--- GIVEN RECORDS Enclosed Below ---

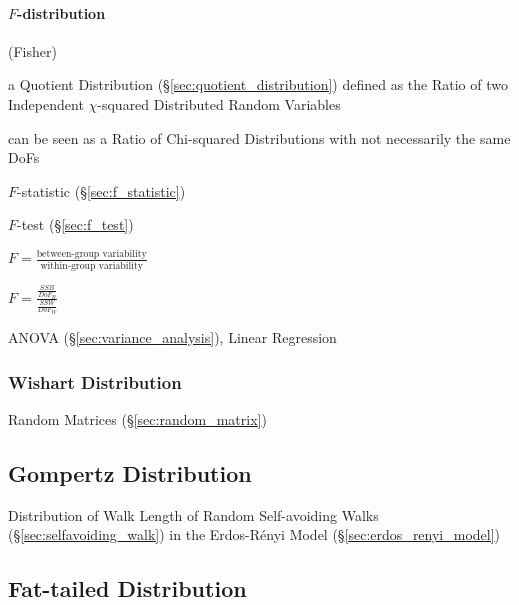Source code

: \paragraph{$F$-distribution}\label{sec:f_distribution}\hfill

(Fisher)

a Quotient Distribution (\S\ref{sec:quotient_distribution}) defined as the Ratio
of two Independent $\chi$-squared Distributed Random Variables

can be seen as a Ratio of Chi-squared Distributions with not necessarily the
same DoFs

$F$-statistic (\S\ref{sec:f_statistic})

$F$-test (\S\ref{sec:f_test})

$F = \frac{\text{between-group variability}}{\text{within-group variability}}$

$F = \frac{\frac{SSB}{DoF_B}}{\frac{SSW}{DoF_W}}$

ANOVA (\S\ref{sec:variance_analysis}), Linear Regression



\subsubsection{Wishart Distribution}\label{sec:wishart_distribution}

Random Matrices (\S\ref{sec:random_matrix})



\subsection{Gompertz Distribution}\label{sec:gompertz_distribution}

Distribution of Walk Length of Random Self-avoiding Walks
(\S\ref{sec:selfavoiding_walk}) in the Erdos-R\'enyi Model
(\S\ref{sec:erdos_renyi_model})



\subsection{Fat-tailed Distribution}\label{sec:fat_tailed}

--- End of Enclosed GIVEN RECORDS ---

Count the lines in the records above that contain "Random". Reply with the number only.

3